Search the records below for "Fähigkeiten"; copy each line that has it.
====== GIVEN RECORDS
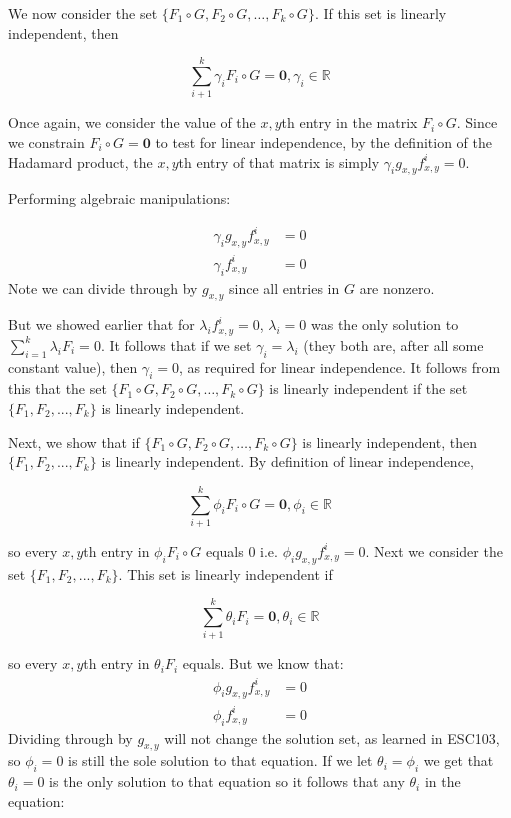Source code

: \documentclass[10pt,addpoints]{exam} %
\newcommand{\R}{\mathbb{R}}
\begin{document}
\begin{questions}
\begin{parts}
{      We now consider the set $\{F_1 \circ G, F_2 \circ G, \dots, F_k \circ G\}$.  If this set is linearly independent, then 

      $$\sum_{i+1}^{k}\gamma_i F_i\circ G = \mathbf{0}, \gamma_i\in\R$$

      Once again, we consider the value of the $x,y$th entry in the matrix $F_i \circ G$. Since we constrain $F_i\circ G = \mathbf{0}$ to test for linear independence, by the definition of the Hadamard product, the $x,y$th entry of that matrix is simply $\gamma_i g_{x,y}f^i_{x,y}=0$.

      Performing algebraic manipulations:

      \begin{equation*}
        \begin{aligned}
        \gamma_i g_{x,y} f^i_{x,y} & = 0 \\
        \gamma_i f^i_{x,y} & = 0 
        \end{aligned}
      \end{equation*}
      Note we can divide through by $g_{x,y}$ since all entries in $G$ are nonzero.

      But we showed earlier that for $\lambda_i f^i_{x,y} = 0$, $\lambda_i = 0$ was the only solution to $\sum_{i=1}^{k} \lambda_i F_i = 0$. It follows that if we set $\gamma_i=\lambda_i$ (they both are, after all some constant value), then $\gamma_i=0$, as required for linear independence. It follows from this that the set $\{F_1 \circ G, F_2 \circ G, \dots, F_k \circ G\}$ is linearly independent if the set $\{F_1, F_2, ..., F_k\}$ is linearly independent. 

      Next, we show that if $\{F_1 \circ G, F_2 \circ G, \dots, F_k \circ G\}$ is linearly independent, then  $\{F_1, F_2, ..., F_k\}$ is linearly independent. By definition of linear independence, 

      $$\sum_{i+1}^{k}\phi_i F_i\circ G = \mathbf{0}, \phi_i\in\R$$
      
      so every $x,y$th entry in $\phi_i F_i\circ G$ equals 0 i.e. $\phi_i g_{x,y}f^i_{x,y}=0$. Next we consider the set $\{F_1, F_2, ..., F_k\}$. This set is linearly independent if 

      $$\sum_{i+1}^{k}\theta_i F_i = \mathbf{0}, \theta_i\in\R$$

      so every $x,y$th entry in $\theta_i F_i$ equals. But we know that:
      \begin{equation*}
        \begin{aligned}
        \phi_i g_{x,y} f^i_{x,y} & = 0 \\
        \phi_i f^i_{x,y} & = 0 
        \end{aligned}
      \end{equation*}
      Dividing through by $g_{x,y}$ will not change the solution set, as learned in ESC103, so $\phi_i=0$ is still the sole solution to that equation. If we let $\theta_i=\phi_i$ we get that $\theta_i=0$ is the only solution to that equation so it follows that any $\theta_i$ in the equation:

}
\end{parts}
\end{questions}
\end{document}
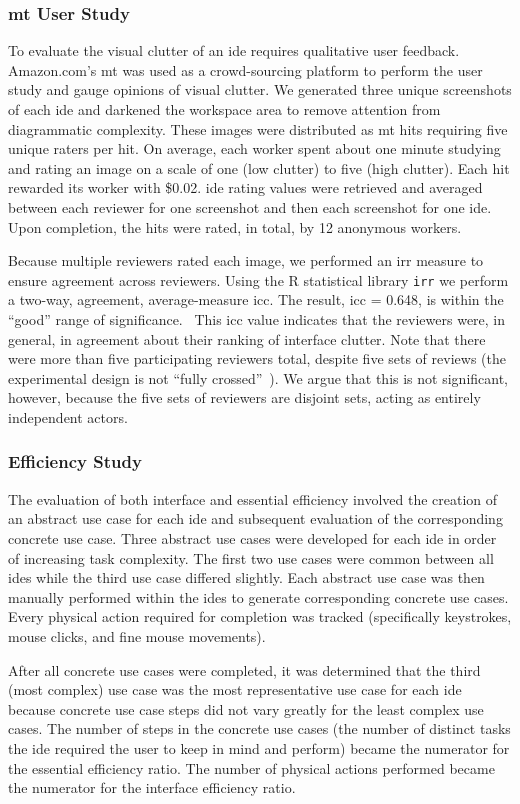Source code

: \subsubsection{\acl{mt} User Study} \label{subsubsec:mturk} To evaluate the
visual clutter of an \ac{ide} requires qualitative user feedback.
Amazon.com's \ac{mt} was used as a crowd-sourcing platform to perform the
user study and gauge opinions of visual clutter. We generated three unique
screenshots of each \ac{ide} and darkened the workspace area to remove
attention from diagrammatic complexity. These images were distributed
as \ac{mt} \acp{hit} requiring five unique raters per \ac{hit}. On average,
each worker spent about one minute studying and rating an image on a scale
of one (low clutter) to five (high clutter). Each \ac{hit} rewarded its
worker with \$0.02. \ac{ide} rating values were retrieved and averaged
between each reviewer for one screenshot and then each screenshot for one
\ac{ide}. Upon completion, the \acp{hit} were rated, in total, by 12
anonymous workers.

Because multiple reviewers rated each image, we performed an \ac{irr}
measure to ensure agreement across reviewers. Using the R statistical
library \texttt{irr} we perform a two-way, agreement, average-measure
\ac{icc}. The result, \ac{icc} = 0.648, is within the ``good'' range of
significance.~\cite{cicchetti1994,hallgren2012} This \ac{icc} value
indicates that the reviewers were, in general, in agreement about their
ranking of interface clutter. Note that there were more than five
participating reviewers total, despite five sets of reviews (\ie the
experimental design is not ``fully crossed''~\cite{hallgren2012}). We argue
that this is not significant, however, because the five sets of reviewers
are disjoint sets, acting as entirely independent actors.

\subsubsection{Efficiency Study} \label{subsubsec:efficiency}
The
evaluation of both interface and essential efficiency involved the creation
of an abstract use case for each \ac{ide} and subsequent evaluation of the
corresponding concrete use case. Three abstract use cases were developed
for each \ac{ide} in order of increasing task complexity. The first two use
cases were common between all \acp{ide} while the third use case differed
slightly. Each abstract use case was then manually performed within the
\acp{ide} to generate corresponding concrete use cases. Every physical
action required for completion was tracked (specifically keystrokes, mouse
clicks, and fine mouse movements).

After all concrete use cases were completed, it was determined that the
third (most complex) use case was the most representative use case for each
\ac{ide} because concrete use case steps did not vary greatly for the least
complex use cases. The number of steps in the concrete use cases (\ie the
number of distinct tasks the \ac{ide} required the user to keep in mind and
perform) became the numerator for the essential efficiency ratio. The
number of physical actions performed became the numerator for the interface
efficiency ratio.
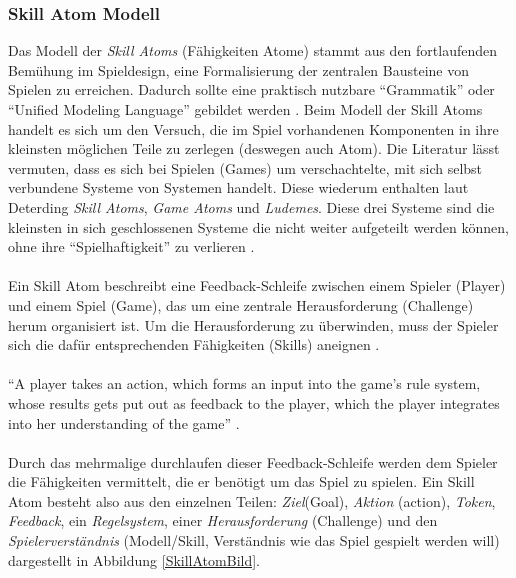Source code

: \documentclass[a4paper,12pt]{scrartcl}
\begin{document}
\subsubsection{Skill Atom Modell}
Das Modell der \textit{Skill Atoms} (Fähigkeiten Atome) stammt aus den fortlaufenden
Bemühung im Spieldesign, eine Formalisierung der zentralen Bausteine von Spielen zu erreichen. Dadurch sollte eine praktisch nutzbare \enquote{Grammatik} oder \enquote{Unified Modeling Language} gebildet werden \cite{Deterding2013}. Beim Modell der Skill Atoms handelt es sich um den Versuch, die im Spiel vorhandenen Komponenten in ihre kleinsten möglichen Teile zu zerlegen (deswegen auch Atom). Die Literatur lässt vermuten, dass es sich bei Spielen (Games) um verschachtelte, mit sich selbst verbundene Systeme von Systemen handelt. Diese wiederum enthalten laut Deterding \textit{Skill Atoms}, \textit{Game Atoms} und \textit{Ludemes}. Diese drei Systeme sind die kleinsten in sich geschlossenen Systeme die nicht weiter aufgeteilt werden können, ohne ihre \enquote{Spielhaftigkeit} zu verlieren \cite{Deterding2013}.
\\\\
Ein Skill Atom beschreibt eine Feedback-Schleife zwischen einem Spieler (Player) und einem Spiel (Game), das um eine zentrale Herausforderung (Challenge) herum organisiert ist. Um die Herausforderung zu überwinden, muss der Spieler sich die dafür entsprechenden Fähigkeiten (Skills) aneignen \cite{SkillAtoms2006}.
\\\\
\enquote{A player takes an action, which forms an input into the game’s rule system, whose results gets put out as feedback to the player, which the player integrates into her understanding of the game} \cite{Deterding2013}.
\\\\
Durch das mehrmalige durchlaufen dieser Feedback-Schleife werden dem Spieler die Fähigkeiten vermittelt, die er benötigt um das Spiel zu spielen. Ein Skill Atom besteht also aus den einzelnen Teilen: \textit{Ziel}(Goal), \textit{Aktion} (action), \textit{Token}, \textit{Feedback}, ein \textit{Regelsystem}, einer \textit{Herausforderung} (Challenge) und den \textit{Spielerverständnis} (Modell/Skill, Verständnis wie das Spiel gespielt werden will) dargestellt in Abbildung \ref{SkillAtomBild}.    
\\
\end{document}
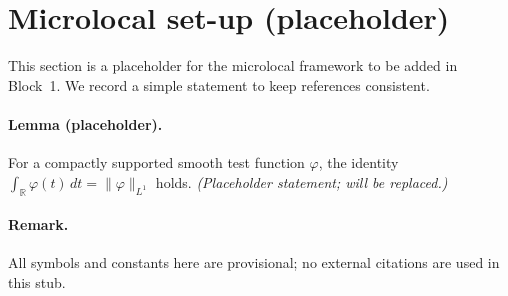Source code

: \section{Microlocal set-up (placeholder)}
\label{sec:microlocal}
This section is a placeholder for the microlocal framework to be added in Block~1.
We record a simple statement to keep references consistent.

\paragraph{Lemma (placeholder).}
\label{lem:time-local}
For a compactly supported smooth test function $\varphi$, the identity
$\int_{\mathbb{R}} \varphi(t)\,dt = \|\varphi\|_{L^1}$ holds. \emph{(Placeholder statement; will be replaced.)}

\paragraph{Remark.}
All symbols and constants here are provisional; no external citations are used in this stub.
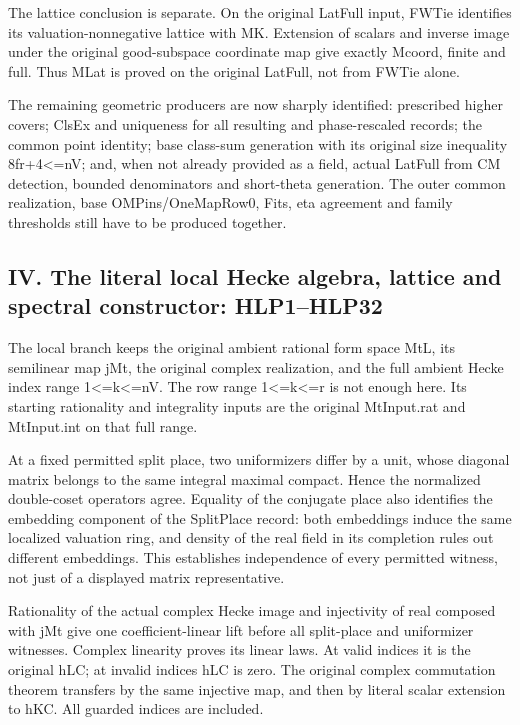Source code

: The lattice conclusion is separate. On the original LatFull input, FWTie identifies its valuation-nonnegative lattice with MK. Extension of scalars and inverse image under the original good-subspace coordinate map give exactly Mcoord, finite and full. Thus MLat is proved on the original LatFull, not from FWTie alone.

The remaining geometric producers are now sharply identified: prescribed higher covers; ClsEx and uniqueness for all resulting and phase-rescaled records; the common point identity; base class-sum generation with its original size inequality 8fr+4<=nV; and, when not already provided as a field, actual LatFull from CM detection, bounded denominators and short-theta generation. The outer common realization, base OMPins/\allowbreak{}OneMapRow0, Fits, eta agreement and family thresholds still have to be produced together.

\subsection{IV. The literal local Hecke algebra, lattice and spectral constructor: HLP1–HLP32}

The local branch keeps the original ambient rational form space MtL, its semilinear map jMt, the original complex realization, and the full ambient Hecke index range 1<=k<=nV. The row range 1<=k<=r is not enough here. Its starting rationality and integrality inputs are the original MtInput.rat and MtInput.int on that full range.

At a fixed permitted split place, two uniformizers differ by a unit, whose diagonal matrix belongs to the same integral maximal compact. Hence the normalized double-coset operators agree. Equality of the conjugate place also identifies the embedding component of the SplitPlace record: both embeddings induce the same localized valuation ring, and density of the real field in its completion rules out different embeddings. This establishes independence of every permitted witness, not just of a displayed matrix representative.

Rationality of the actual complex Hecke image and injectivity of real composed with jMt give one coefficient-linear lift before all split-place and uniformizer witnesses. Complex linearity proves its linear laws. At valid indices it is the original hLC; at invalid indices hLC is zero. The original complex commutation theorem transfers by the same injective map, and then by literal scalar extension to hKC. All guarded indices are included.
============
◆ EXERCISE OUTPUT ◆
Das Modell der \textit{Skill Atoms} (Fähigkeiten Atome) stammt aus den fortlaufenden
Ein Skill Atom beschreibt eine Feedback-Schleife zwischen einem Spieler (Player) und einem Spiel (Game), das um eine zentrale Herausforderung (Challenge) herum organisiert ist. Um die Herausforderung zu überwinden, muss der Spieler sich die dafür entsprechenden Fähigkeiten (Skills) aneignen \cite{SkillAtoms2006}.
Durch das mehrmalige durchlaufen dieser Feedback-Schleife werden dem Spieler die Fähigkeiten vermittelt, die er benötigt um das Spiel zu spielen. Ein Skill Atom besteht also aus den einzelnen Teilen: \textit{Ziel}(Goal), \textit{Aktion} (action), \textit{Token}, \textit{Feedback}, ein \textit{Regelsystem}, einer \textit{Herausforderung} (Challenge) und den \textit{Spielerverständnis} (Modell/Skill, Verständnis wie das Spiel gespielt werden will) dargestellt in Abbildung \ref{SkillAtomBild}.    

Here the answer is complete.